## EXERCISE REQUIREMENTS
Find out how many lines in the records have the string "value" in them, and state only that number.

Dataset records
.....
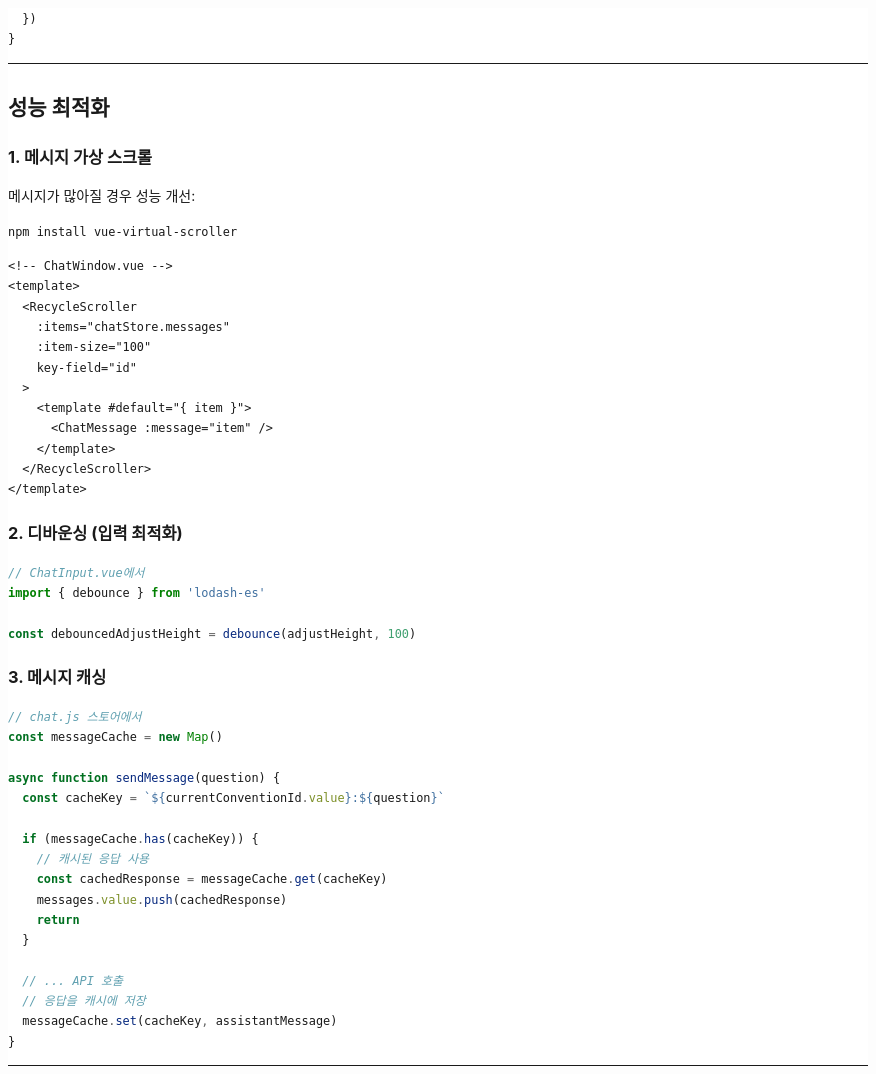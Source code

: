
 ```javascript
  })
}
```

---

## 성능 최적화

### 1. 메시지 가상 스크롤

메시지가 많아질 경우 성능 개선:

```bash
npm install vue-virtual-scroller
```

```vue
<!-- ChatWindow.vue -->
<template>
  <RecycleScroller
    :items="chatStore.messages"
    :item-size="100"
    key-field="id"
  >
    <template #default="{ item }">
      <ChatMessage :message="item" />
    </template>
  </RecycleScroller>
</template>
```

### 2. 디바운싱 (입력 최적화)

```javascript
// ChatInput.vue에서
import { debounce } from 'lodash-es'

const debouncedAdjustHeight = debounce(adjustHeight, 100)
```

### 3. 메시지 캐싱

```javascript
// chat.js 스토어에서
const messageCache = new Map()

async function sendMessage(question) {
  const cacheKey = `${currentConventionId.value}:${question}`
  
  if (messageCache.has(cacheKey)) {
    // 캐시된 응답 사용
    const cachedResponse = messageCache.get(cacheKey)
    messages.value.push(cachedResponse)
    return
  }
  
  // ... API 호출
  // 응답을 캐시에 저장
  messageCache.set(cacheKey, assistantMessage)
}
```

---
.....
## YOUR SOLUTION
2